L'intelligence, l'esprit et le style ne manquent pas dans l'oeuvre
De Wilde, ils y abondent même.
Le Portrait de Dorian Gray en est une belle illustration, avec cette défense, assez contradictoire d'ailleurs, de la séparation de l'esthétique et de l'éthique, la première étant considérée comme supérieure à la seconde.
Qu'est-ce que c'est la vérité dans la création ? le style, a l'air de dire Wilde. L'art ne doit se faire le reflet de "l'humeur du temps, de l'esprit de l'époque, des conditions morales et sociales qui l'entourent", nous dit-il encore. Et pourtant chaque style est le reflet d'une époque, avec tout ce qu'il a comme héritage du passé, comme influences, comme audace intemporelle.
Dans
le Portrait de Dorian Gray, Lord Henry affirme que "Seuls les gens superficiels ne jugent pas sur les apparences.", pour que Wilde affirme plus tard, dans de Profundis, la période de son emprisonnement, que "le crime, c'est d'être superficiel."

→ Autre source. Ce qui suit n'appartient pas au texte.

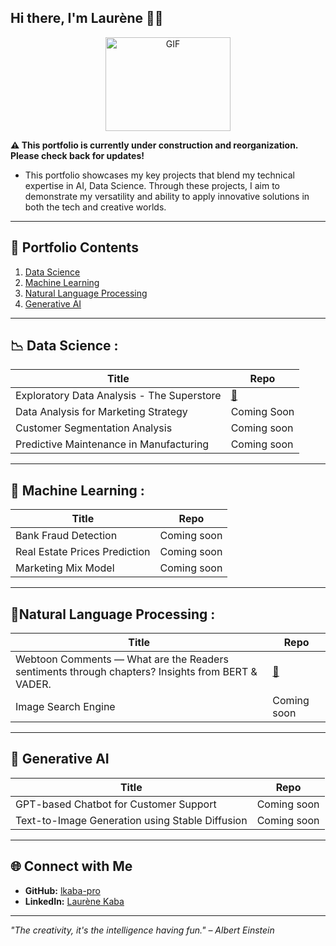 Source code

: ## Hi there, I'm Laurène 👋🏾
<div align="center">
  <img src="https://i.pinimg.com/originals/25/ed/7d/25ed7ddeae36fdc5d67a38aaf458fefa.gif" alt="GIF" width="200" height="150">
</div>

**⚠️ This portfolio is currently under construction and reorganization. Please check back for updates!**  

- This portfolio showcases my key projects that blend my technical expertise in AI, Data Science. Through these projects, I aim to demonstrate my versatility and ability to apply innovative solutions in both the tech and creative worlds.

---

## 📂 Portfolio Contents

1. [Data Science](#data-science)
2. [Machine Learning](#machine-learning)
3. [Natural Language Processing](#natural-language-processing)
3. [Generative AI](#gen-ai)
---
<a name="data-science"></a>
## 📉 Data Science :
| Title  | Repo |
| --- | --- |
| Exploratory Data Analysis - The Superstore | [:link:](https://github.com/lkaba-pro/exploratory-data-analysis-the-superstore) |
| Data Analysis for Marketing Strategy | Coming Soon |
| Customer Segmentation Analysis                 | Coming soon  |
| Predictive Maintenance in Manufacturing        | Coming soon  |


---
<a name="machine-learning"></a>
## 🤖 Machine Learning :
| Title  | Repo |
| --- | --- |
| Bank Fraud Detection | Coming soon|
| Real Estate Prices Prediction | Coming soon|
| Marketing Mix Model | Coming soon|

---

<a name="natural-language-processing"></a>
## 📑Natural Language Processing :
| Title  | Repo |
| --- | --- |
| Webtoon Comments — What are the Readers sentiments through chapters? Insights from BERT & VADER. | [:link:](https://github.com/lkaba-pro/sentiment-analysis-on-webtoon-comments) |
| Image Search Engine | Coming soon |

---

<a name="gen-ai"></a>
## 🧠 Generative AI  
|  Title  | Repo |
|---|---|
| GPT-based Chatbot for Customer Support      | Coming soon                                                                                |
| Text-to-Image Generation using Stable Diffusion | Coming soon  

---

## 🌐 Connect with Me  
- **GitHub:** [lkaba-pro](https://github.com/lkaba-pro)  
- **LinkedIn:** [Laurène Kaba](https://www.linkedin.com/in/laur%C3%A8ne-kaba/)
---

_"The creativity, it's the intelligence having fun." – Albert Einstein_

<!--
**lkaba-pro/lkaba-pro** is a ✨ _special_ ✨ repository because its `README.md` (this file) appears on your GitHub profile.

Here are some ideas to get you started:

- 🔭 I’m currently working on ...
- 🌱 I’m currently learning ...
- 👯 I’m looking to collaborate on ...
- 🤔 I’m looking for help with ...
- 💬 Ask me about ...
- 📫 How to reach me: ...
- 😄 Pronouns: ...
- ⚡ Fun fact: ...
-->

La deuxième esthétique ne s'inscrit pas en faux envers la première, elle la révèle plutôt. le dandy et son masque, une superficialité, osent dire certains. Oui, mais
Oscar Wilde est un esprit puissant et cultivé, et les conflits, il les présente d'une façon plus ou moins dissimulé. Il y a toujours comme une interrogation dans chaque affirmation.

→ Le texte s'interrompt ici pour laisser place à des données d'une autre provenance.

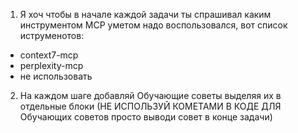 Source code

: 1) Я хоч чтобы в начале каждой задачи ты спрашивал каким инструментом MCP уметом надо воспользовался, вот список иструменотов:

- context7-mcp
- perplexity-mcp
- не использовать

2) На каждом шаге добавляй Обучающие советы выделяя их в отдельные блоки (НЕ ИСПОЛЬЗУЙ КОМЕТАМИ В КОДЕ ДЛЯ Обучающих советов просто выводи совет в конце задачи) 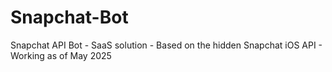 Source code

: # Snapchat-Bot
Snapchat API Bot - SaaS solution - Based on the hidden Snapchat iOS API - Working as of May 2025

Roman fantastique et philosophique,
le Portrait de Dorian Gray met sur la scène ce jeune et beau dandy, orgueilleux et superficiel, tellement amoureux de son portrait peint qu'il fait un pacte pour garder éternellement la jeunesse et la beauté. En échange, son vieillissement et sa part d'ombre seront pris par l'image de la toile au fil des années.
Ombre et lumière, illusion et réalité, narcissisme, hédonisme, décadence fin de siècle, éternité de la beauté, mais quelle beauté ? Les thèmes sont nombreux et tous restent ouverts aux analyses, critiques et interprétations que le passage du temps multiplie et nourrit.

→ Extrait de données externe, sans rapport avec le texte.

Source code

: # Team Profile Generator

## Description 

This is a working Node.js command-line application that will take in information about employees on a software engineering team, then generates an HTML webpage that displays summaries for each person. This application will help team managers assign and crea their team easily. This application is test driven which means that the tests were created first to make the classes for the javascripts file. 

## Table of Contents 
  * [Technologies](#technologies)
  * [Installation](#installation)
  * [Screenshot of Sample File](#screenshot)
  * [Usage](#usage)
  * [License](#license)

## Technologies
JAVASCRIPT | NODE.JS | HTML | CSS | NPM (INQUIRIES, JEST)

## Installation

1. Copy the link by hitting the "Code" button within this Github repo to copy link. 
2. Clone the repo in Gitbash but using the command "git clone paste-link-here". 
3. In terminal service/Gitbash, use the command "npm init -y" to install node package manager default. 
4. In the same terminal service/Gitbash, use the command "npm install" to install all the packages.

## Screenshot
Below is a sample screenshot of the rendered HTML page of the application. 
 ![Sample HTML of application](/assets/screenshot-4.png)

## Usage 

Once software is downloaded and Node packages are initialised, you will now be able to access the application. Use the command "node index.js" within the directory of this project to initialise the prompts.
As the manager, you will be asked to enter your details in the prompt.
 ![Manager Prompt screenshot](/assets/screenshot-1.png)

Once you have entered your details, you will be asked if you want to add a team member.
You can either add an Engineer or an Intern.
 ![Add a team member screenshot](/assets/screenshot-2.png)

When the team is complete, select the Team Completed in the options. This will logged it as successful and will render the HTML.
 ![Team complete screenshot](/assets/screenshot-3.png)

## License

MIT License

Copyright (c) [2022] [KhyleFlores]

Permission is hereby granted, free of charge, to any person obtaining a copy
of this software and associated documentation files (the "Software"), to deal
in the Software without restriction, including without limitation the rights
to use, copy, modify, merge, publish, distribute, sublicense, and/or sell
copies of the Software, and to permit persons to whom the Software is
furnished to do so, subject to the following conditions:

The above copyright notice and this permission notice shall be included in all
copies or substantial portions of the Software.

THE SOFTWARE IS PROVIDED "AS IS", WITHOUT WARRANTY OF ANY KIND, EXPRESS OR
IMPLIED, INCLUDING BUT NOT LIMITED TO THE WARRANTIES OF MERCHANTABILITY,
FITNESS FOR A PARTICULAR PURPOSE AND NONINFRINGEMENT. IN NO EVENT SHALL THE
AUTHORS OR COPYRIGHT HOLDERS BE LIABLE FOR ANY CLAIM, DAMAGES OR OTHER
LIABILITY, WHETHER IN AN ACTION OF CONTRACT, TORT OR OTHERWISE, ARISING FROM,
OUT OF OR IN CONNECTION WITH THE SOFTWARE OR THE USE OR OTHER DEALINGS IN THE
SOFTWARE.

Le portrait devient miroir, et le temps rend le reflet couperet, aussi inflexible qu'une condamnation à mort. L'âme est malade, le corps se flétrit, dépérit, esprit et matière, chacun marquant l'autre avec autant de force, autant de désastres, définitifs. Pacte faustien, damnation éternelle.
Recherche inconsciente, non avouée, d'un certain équilibre, aussi fragile soit-il, entre l'âme et le corps, qui pourrait donner une certaine harmonie, passagère mais indispensable à notre vie.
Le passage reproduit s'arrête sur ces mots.